Your goal
Among the entries that follow, how many lines contain the string "Playgrounds"? Answer with that number only.

Provided records
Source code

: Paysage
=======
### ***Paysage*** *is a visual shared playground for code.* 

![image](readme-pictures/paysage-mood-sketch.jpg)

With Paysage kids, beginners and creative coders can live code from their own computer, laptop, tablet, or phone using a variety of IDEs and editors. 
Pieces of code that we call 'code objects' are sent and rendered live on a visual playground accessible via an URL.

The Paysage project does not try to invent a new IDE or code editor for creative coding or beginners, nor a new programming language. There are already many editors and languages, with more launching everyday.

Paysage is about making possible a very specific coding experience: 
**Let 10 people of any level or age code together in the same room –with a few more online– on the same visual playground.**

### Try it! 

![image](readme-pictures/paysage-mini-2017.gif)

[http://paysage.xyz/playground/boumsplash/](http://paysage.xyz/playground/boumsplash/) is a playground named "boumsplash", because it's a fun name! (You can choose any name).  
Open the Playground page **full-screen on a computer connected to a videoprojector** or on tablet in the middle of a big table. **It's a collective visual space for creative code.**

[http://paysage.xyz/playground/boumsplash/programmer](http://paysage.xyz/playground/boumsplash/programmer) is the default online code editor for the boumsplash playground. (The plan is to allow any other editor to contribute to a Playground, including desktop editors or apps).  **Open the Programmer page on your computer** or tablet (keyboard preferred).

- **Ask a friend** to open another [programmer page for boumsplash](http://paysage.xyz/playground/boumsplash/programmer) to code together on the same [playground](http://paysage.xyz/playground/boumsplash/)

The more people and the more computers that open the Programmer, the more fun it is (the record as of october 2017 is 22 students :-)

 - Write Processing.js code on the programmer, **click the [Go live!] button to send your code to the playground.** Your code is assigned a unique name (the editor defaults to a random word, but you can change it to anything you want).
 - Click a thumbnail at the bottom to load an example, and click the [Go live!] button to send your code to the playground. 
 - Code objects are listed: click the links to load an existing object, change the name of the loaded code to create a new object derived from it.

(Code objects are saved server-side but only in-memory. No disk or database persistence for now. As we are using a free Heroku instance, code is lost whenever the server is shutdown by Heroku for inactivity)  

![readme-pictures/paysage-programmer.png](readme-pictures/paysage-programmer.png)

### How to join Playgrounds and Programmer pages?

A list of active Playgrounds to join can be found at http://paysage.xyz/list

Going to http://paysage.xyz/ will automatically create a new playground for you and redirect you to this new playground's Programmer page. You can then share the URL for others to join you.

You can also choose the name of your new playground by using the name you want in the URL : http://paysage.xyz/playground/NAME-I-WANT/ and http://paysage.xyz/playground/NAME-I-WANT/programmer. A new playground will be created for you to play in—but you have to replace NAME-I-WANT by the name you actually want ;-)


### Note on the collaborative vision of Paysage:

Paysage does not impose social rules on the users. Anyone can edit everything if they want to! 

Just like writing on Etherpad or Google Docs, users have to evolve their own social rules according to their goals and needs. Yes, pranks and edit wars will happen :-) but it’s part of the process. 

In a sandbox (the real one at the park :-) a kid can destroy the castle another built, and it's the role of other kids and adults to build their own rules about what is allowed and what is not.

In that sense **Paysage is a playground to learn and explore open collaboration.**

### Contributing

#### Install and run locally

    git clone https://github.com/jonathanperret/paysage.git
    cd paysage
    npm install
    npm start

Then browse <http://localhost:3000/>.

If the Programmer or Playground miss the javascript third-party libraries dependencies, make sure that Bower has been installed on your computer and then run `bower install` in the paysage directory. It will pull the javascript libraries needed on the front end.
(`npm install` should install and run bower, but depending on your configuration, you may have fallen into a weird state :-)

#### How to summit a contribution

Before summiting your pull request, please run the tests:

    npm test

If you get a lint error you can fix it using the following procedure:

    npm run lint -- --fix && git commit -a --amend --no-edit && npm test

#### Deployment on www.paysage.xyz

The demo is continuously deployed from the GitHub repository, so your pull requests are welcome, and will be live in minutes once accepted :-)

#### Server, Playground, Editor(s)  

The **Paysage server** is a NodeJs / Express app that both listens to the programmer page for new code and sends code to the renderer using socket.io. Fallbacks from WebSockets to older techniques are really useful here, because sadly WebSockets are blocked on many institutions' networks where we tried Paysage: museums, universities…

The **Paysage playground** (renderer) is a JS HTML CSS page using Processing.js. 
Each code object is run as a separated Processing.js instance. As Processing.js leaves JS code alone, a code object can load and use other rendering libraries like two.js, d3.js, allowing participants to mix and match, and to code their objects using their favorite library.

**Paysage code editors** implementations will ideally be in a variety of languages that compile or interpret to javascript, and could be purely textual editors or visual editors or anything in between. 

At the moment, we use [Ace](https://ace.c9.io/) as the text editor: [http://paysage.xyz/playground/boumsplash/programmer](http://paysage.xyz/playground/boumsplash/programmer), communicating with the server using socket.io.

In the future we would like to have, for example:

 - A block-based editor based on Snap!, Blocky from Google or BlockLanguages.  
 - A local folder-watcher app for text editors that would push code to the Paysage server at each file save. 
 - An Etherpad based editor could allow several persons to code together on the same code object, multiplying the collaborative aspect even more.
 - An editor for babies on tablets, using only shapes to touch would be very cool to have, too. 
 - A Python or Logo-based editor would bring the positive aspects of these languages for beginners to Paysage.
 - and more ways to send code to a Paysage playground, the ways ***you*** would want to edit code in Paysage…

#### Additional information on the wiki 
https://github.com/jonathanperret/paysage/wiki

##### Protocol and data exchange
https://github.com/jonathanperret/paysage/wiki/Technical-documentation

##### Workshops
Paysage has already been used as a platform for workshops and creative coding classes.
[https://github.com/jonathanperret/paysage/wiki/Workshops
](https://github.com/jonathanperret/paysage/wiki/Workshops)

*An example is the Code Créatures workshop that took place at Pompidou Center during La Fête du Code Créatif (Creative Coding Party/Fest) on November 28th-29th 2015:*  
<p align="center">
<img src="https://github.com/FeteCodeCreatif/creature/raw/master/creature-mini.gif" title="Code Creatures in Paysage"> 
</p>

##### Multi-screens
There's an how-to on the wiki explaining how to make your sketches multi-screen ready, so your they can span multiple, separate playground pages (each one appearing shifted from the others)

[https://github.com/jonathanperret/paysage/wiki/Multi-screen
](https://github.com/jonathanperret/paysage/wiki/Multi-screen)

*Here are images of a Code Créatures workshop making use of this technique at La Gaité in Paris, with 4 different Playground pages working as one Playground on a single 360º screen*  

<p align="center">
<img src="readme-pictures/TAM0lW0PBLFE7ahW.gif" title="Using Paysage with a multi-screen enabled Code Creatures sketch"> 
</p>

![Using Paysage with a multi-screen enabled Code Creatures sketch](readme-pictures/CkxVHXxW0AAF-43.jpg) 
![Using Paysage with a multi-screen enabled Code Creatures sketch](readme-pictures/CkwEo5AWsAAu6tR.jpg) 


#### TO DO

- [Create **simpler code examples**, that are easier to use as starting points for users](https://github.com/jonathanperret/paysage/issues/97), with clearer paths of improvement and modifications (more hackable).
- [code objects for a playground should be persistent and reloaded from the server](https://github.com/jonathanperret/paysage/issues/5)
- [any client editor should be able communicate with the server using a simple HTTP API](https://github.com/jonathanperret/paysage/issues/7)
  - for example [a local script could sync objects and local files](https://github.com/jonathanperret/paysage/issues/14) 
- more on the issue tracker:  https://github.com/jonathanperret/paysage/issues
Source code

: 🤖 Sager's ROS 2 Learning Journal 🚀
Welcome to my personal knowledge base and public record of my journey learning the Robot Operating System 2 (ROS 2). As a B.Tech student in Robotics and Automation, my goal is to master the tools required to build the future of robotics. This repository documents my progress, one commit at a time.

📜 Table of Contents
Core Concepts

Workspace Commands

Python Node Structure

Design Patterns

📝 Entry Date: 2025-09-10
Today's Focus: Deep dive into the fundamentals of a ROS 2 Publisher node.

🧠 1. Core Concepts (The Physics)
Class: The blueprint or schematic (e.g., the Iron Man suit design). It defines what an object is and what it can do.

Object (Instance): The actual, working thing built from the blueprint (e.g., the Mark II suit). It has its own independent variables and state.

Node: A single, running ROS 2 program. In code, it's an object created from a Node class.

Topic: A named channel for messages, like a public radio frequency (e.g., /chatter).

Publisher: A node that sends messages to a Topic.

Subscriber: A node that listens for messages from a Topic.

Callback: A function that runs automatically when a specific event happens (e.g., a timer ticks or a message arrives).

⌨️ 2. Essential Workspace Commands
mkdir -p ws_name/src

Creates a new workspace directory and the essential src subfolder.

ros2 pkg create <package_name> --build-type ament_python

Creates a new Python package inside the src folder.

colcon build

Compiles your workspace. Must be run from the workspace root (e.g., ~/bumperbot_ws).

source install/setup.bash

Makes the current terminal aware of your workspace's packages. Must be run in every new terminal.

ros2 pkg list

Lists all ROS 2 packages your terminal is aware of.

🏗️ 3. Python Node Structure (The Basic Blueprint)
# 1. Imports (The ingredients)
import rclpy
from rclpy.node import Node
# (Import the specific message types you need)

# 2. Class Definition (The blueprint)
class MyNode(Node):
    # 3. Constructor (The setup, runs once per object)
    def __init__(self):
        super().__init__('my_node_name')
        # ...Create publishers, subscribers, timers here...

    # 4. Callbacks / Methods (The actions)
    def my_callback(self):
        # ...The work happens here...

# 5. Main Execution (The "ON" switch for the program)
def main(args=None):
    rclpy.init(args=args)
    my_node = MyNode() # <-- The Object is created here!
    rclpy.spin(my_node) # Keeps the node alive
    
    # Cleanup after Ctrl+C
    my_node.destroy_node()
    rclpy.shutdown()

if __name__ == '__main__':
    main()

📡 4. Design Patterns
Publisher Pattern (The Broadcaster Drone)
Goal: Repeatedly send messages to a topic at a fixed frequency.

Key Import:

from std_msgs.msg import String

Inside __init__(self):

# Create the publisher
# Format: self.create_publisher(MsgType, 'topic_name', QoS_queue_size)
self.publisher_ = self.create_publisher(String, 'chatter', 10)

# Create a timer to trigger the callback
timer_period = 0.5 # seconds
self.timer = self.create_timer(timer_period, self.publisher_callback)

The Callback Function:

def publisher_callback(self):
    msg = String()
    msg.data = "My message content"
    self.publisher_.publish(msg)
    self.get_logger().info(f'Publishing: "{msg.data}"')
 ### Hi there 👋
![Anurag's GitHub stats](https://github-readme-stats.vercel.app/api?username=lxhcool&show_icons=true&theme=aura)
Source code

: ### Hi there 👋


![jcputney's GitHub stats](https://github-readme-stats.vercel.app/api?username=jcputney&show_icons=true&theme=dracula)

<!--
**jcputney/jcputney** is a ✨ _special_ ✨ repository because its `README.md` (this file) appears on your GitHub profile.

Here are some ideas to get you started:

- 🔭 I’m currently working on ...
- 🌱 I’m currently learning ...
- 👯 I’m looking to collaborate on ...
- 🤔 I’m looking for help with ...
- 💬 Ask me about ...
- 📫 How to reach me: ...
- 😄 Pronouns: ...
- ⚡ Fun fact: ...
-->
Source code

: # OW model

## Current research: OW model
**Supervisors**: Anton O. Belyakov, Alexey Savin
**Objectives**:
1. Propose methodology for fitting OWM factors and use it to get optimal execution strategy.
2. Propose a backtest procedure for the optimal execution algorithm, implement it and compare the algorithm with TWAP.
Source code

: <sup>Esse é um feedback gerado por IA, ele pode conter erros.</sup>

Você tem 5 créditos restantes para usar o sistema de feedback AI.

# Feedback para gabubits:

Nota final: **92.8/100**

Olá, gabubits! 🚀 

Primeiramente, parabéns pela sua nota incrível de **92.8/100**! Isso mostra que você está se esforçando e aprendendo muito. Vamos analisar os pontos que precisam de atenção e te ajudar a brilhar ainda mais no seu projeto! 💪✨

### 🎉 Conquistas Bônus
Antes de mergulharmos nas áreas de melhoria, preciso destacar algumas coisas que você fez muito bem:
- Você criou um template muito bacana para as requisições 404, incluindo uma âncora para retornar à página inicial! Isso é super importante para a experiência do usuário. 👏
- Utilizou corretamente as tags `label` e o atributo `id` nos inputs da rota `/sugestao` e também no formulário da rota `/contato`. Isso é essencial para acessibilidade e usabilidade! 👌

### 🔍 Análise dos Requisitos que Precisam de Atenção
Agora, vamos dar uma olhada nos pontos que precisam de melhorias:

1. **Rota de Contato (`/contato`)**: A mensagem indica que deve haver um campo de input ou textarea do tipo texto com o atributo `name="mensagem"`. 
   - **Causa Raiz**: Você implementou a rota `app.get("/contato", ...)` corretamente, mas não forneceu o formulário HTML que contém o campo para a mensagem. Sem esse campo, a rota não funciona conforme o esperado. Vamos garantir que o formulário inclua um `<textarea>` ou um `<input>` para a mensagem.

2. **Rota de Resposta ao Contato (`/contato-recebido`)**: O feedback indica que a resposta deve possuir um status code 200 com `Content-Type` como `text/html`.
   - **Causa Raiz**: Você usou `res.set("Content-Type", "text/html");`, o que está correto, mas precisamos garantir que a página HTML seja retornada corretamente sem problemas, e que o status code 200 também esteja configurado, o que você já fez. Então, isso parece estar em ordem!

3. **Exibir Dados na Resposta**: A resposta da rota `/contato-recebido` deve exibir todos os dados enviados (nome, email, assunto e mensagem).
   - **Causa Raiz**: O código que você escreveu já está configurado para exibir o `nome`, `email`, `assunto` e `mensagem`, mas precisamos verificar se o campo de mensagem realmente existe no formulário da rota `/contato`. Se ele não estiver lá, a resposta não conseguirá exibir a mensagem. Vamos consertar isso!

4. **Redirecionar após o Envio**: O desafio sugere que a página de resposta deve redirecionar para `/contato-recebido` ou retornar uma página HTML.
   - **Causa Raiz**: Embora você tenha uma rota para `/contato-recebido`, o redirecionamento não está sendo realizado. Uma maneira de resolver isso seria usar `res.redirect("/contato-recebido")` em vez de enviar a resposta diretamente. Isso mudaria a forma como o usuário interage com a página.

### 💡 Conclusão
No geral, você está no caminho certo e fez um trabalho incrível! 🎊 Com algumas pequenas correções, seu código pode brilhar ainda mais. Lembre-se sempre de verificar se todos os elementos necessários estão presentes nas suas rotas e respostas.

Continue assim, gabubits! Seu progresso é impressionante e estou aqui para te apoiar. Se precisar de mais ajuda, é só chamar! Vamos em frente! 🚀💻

Response to the exercise
2